Votre proposition, qui consiste à instaurer un plafonnement des rémunérations à hauteur des indemnités allouées au Président de la République, ne nous paraît cependant pas suffisamment ambitieuse. En effet, le Président de la République peut lui-même fixer sa rémunération par décret, et donc moduler son montant pour modifier le plafonnement dont il est ici question. Qui plus est, cela revient à mettre en place un système pyramidal dans lequel le Président se trouverait au sommet, sans que rien ne puisse le dépasser. Cette conception nous paraît tout à fait arbitraire et non conforme à notre histoire républicaine. Pourquoi ne pas imaginer que tous les élus, députés, ministres et Président, aient la même rémunération ? Après tout, notre emploi du temps est au moins aussi chargé que celui d'un ministre ou du Président de la République. Cette conception patronale, dans laquelle personne ne doit gagner autant que le patron, ne correspond de mon point de vue à aucune éthique républicaine. La République doit garantir notre indépendance matérielle et notre capacité à travailler, mais je ne vois pas ce qui justifie que le Président de la République gagne plus qu'un ministre. C'est idéologiquement contestable, à moins que l'on considère qu'il travaille plus que les autres. La France n'est pas une entreprise, ce n'est pas une start-up, et Emmanuel Macron n'est pas le patron de la France. Il est un élu parmi d'autres, un élu national, et il serait plus juste de donner à tous la même indemnité.
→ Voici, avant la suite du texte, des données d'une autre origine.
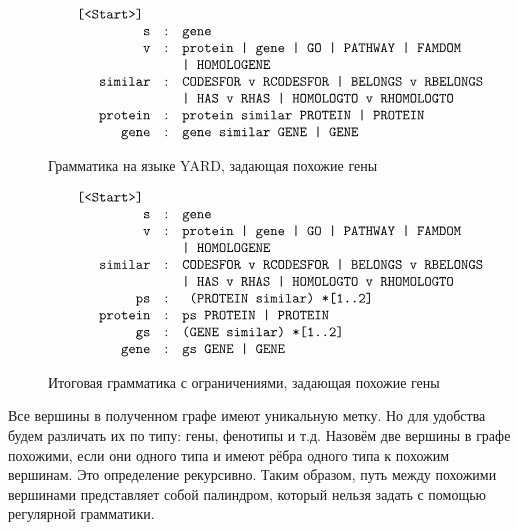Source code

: \documentclass[14pt]{matmex-diploma}
\begin{document}
\begin{figure}
$$
\begin{array}{crcl}
&\mbox{\texttt{ [<Start>] }} \\
&\mbox{\texttt{s}} &:& \mbox{\texttt{gene }} \\
&\mbox{\texttt{v}} &:& \mbox{\texttt{protein | gene | GO | PATHWAY | FAMDOM}} \\
&&&\mbox{\texttt{| HOMOLOGENE}} \\
&\mbox{\texttt{similar}} &:& \mbox{\texttt{CODESFOR v RCODESFOR | BELONGS v RBELONGS}} \\
&&&\mbox{\texttt{| HAS v RHAS | HOMOLOGTO v RHOMOLOGTO}} \\
&\mbox{\texttt{protein}} & :& \mbox{\texttt{protein similar PROTEIN | PROTEIN}} \\
&\mbox{\texttt{gene}} & :& \mbox{\texttt{gene similar GENE | GENE}} \\
\end{array}
$$
\caption{Грамматика на языке YARD, задающая похожие гены}
\label{grammar}
\end{figure}

\begin{figure}
$$
\begin{array}{crcl}
&\mbox{\texttt{ [<Start>] }} \\
&\mbox{\texttt{s}} &:& \mbox{\texttt{gene }} \\
&\mbox{\texttt{v}} &:& \mbox{\texttt{protein | gene | GO | PATHWAY | FAMDOM}} \\
&&&\mbox{\texttt{| HOMOLOGENE}} \\
&\mbox{\texttt{similar}} &:& \mbox{\texttt{CODESFOR v RCODESFOR | BELONGS v RBELONGS}} \\
&&&\mbox{\texttt{| HAS v RHAS | HOMOLOGTO v RHOMOLOGTO}} \\
&\mbox{\texttt{ps}} & :& \mbox{\texttt{ (PROTEIN similar) *[1..2]}} \\
&\mbox{\texttt{protein}} & :& \mbox{\texttt{ps PROTEIN | PROTEIN}} \\
&\mbox{\texttt{gs}} & :& \mbox{\texttt{(GENE similar) *[1..2]}} \\
&\mbox{\texttt{gene}} & :& \mbox{\texttt{gs GENE | GENE}} \\
\end{array}
$$
\caption{Итоговая грамматика с ограничениями, задающая похожие гены}
\label{finalgrammar}
\end{figure}

Все вершины в полученном графе имеют уникальную метку. Но для удобства будем различать их по типу: гены, фенотипы и т.д. Назовём две вершины в графе похожими, если они одного типа и имеют рёбра одного типа к похожим вершинам. Это определение рекурсивно. Таким образом, путь между похожими вершинами представляет собой палиндром, который нельзя задать с помощью регулярной грамматики. 
\end{document}

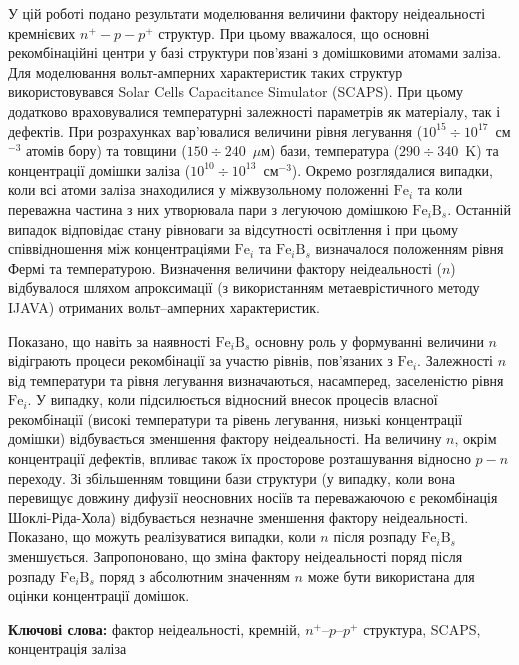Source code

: \documentclass[12pt]{article}
\begin{document}
У цій роботі подано результати моделювання величини фактору не\-ідеально\-сті кремнієвих $n^+-p-p^+$ структур.
При цьому вважалося, що основні реком\-бі\-на\-цій\-ні центри у базі структури пов'язані з домішковими атомами заліза.
Для моде\-лю\-вання вольт-амперних характеристик таких структур використовувався Solar Cells Capacitance Simulator (SCAPS).
При цьому додатково враховувалися температурні залежності параметрів як матеріалу, так і дефектів.
При роз\-ра\-хун\-ках вар'ювалися величини рівня легування ($10^{15}\div10^{17}$~см$^{-3}$ атомів бору) та товщини ($150\div240$~$\mu$м) бази,
температура ($290\div340$~K) та концентрації домішки заліза ($10^{10}\div10^{13}$~см$^{-3}$).
Окремо розглядалися випадки, коли всі атоми заліза знаходилися у міжвузольному положенні $\mathrm{Fe}_i$ та
коли переважна частина з них утворювала пари з легуючою домішкою $\mathrm{Fe}_i\mathrm{B}_s$.
Останній випадок відповідає стану рівноваги за відсутності освітлення і при цьому
співвідношення між концентраціями  $\mathrm{Fe}_i$ та $\mathrm{Fe}_i\mathrm{B}_s$ визначалося положенням
рівня Фермі та тем\-пе\-ра\-ту\-рою.
Визначення величини фактору неідеальності ($n$) відбувалося шляхом апроксимації (з використанням
метаеврістичного методу IJAVA) отриманих во\-льт--ам\-пер\-них характеристик.

Показано, що навіть за наявності $\mathrm{Fe}_i\mathrm{B}_s$ основну роль у формуванні величини $n$
відіграють процеси рекомбінації за участю рівнів, пов'язаних з $\mathrm{Fe}_i$.
Залежності $n$ від температури та рівня легування визначаються, насамперед,
заселеністю рівня $\mathrm{Fe}_i$.
У випадку, коли підсилюється відносний внесок процесів власної рекомбінації (високі
температури та рівень легування, низькі концентрації до\-міш\-ки) відбувається зменшення фактору неідеальності.
На величину $n$, окрім концентрації дефектів, впливає також їх просторове розташування відносно $p-n$ переходу.
Зі збільшенням товщини бази структури (у випадку, коли вона перевищує довжину дифузії неосновних носіїв та
переважаючою є рекомбінація Шоклі-Ріда-Хола) відбувається незначне зменшення фактору неідеальності.
По\-ка\-за\-но, що можуть реалізуватися випадки, коли $n$ після розпаду $\mathrm{Fe}_i\mathrm{B}_s$ змен\-шуєть\-ся.
Запропоновано, що зміна фактору неідеальності поряд після розпаду $\mathrm{Fe}_i\mathrm{B}_s$ поряд з абсолютним значенням $n$  може бути використана
для оцінки концентрації домішок.


\textbf{Ключові слова:}
фактор неідеальності, кремній, $n^+$--$p$--$p^+$ структура, SCAPS, концентрація заліза
\end{document}
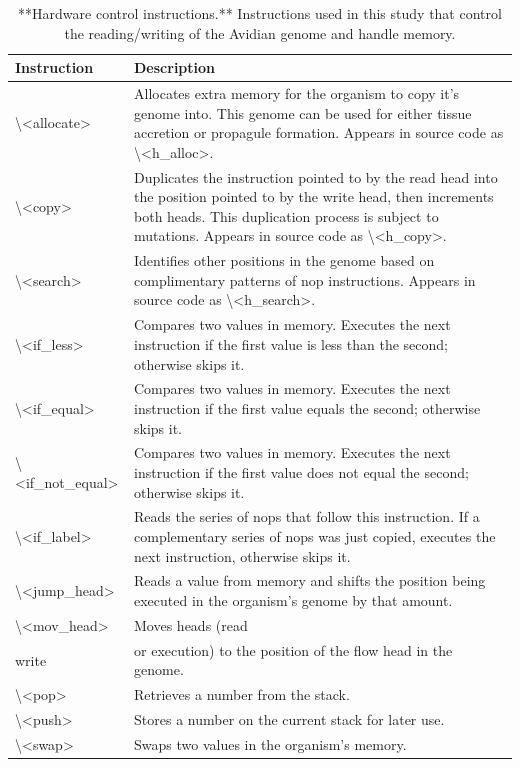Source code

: \documentclass[
]{book}
\begin{document}
\begin{table}

\caption{\label{tab:Avida-instructions-Hardware-control-Table}**Hardware control instructions.** Instructions used in this study that control the reading/writing of the Avidian genome and handle memory.}
\centering
\begin{tabular}[t]{ll}
\toprule
Instruction & Description\\
\midrule
\textbackslash{}<allocate> & Allocates extra memory for the organism to copy it's genome into.  This genome can be used for either tissue accretion or propagule formation. Appears in source code as \textbackslash{}<h\_alloc>.\\
\textbackslash{}<copy> & Duplicates the instruction pointed to by the read head into the position pointed to by the write head, then increments both heads.  This duplication process is subject to mutations. Appears in source code as \textbackslash{}<h\_copy>.\\
\textbackslash{}<search> & Identifies other positions in the genome based on complimentary patterns of nop instructions. Appears in source code as \textbackslash{}<h\_search>.\\
\textbackslash{}<if\_less> & Compares two values in memory.  Executes the next instruction if the first value is less than the second; otherwise skips it.\\
\textbackslash{}<if\_equal> & Compares two values in memory.  Executes the next instruction if the first value equals the second; otherwise skips it.\\
\addlinespace
\textbackslash{}<if\_not\_equal> & Compares two values in memory.  Executes the next instruction if the first value does not equal the second; otherwise skips it.\\
\textbackslash{}<if\_label> & Reads the series of nops that follow this instruction. If a complementary series of nops was just copied, executes the next instruction, otherwise skips it.\\
\textbackslash{}<jump\_head> & Reads a value from memory and shifts the position being executed in the organism's genome by that amount.\\
\textbackslash{}<mov\_head> & Moves heads (read\\
write & or execution) to the position of the flow head in the genome.\\
\addlinespace
\textbackslash{}<pop> & Retrieves a number from the stack.\\
\textbackslash{}<push> & Stores a number on the current stack for later use.\\
\textbackslash{}<swap> & Swaps two values in the organism's memory.\\
\bottomrule
\end{tabular}
\end{table}
\end{document}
Afin d'éviter cet écueil, il nous semblerait pertinent d'inscrire dans la loi un mode de calcul de la rémunération du Président de la République, qui pourrait par exemple s'élever à un certain nombre de fois le salaire médian des Français, ou un certain nombre de fois le SMIC. Serait ainsi mise en place une corrélation directe entre certains hauts revenus du secteur politique ou public, et ceux de la majorité de nos concitoyens.

Mais les plus grands abus qui existent en matière de rémunération, de retraites et d'accumulation de richesses, ne sont pas le fait de ceux qui exercent un mandat électoral ou public. C'est évidemment dans le secteur privé que l'éthique est le plus mise à mal, et que la situation choque le plus nos concitoyens. C'est l'illustration de la célèbre phrase de Jaurès : « la République a rendu les Français rois dans la cité, et les a laissés serfs dans l'entreprise. » Pourquoi fixons-nous des règles dans la vie publique que nous ne voulons pas appliquer dans l'entreprise ? Les deux sont liés, comme l'a évoqué mon collègue et ami Stéphane Peu. Dans certains groupes du CAC 40, les plus hauts revenus sont parfois mille fois supérieurs aux plus bas salaires de l'entreprise, et Carlos Ghosn poursuit Renault aux prud'hommes pour obtenir coûte que coûte sa retraite-chapeau, estimée à 770 000 euros annuels !

Cette proposition de loi allant dans le bon sens, nous la soutiendrons en dépit de ses limites.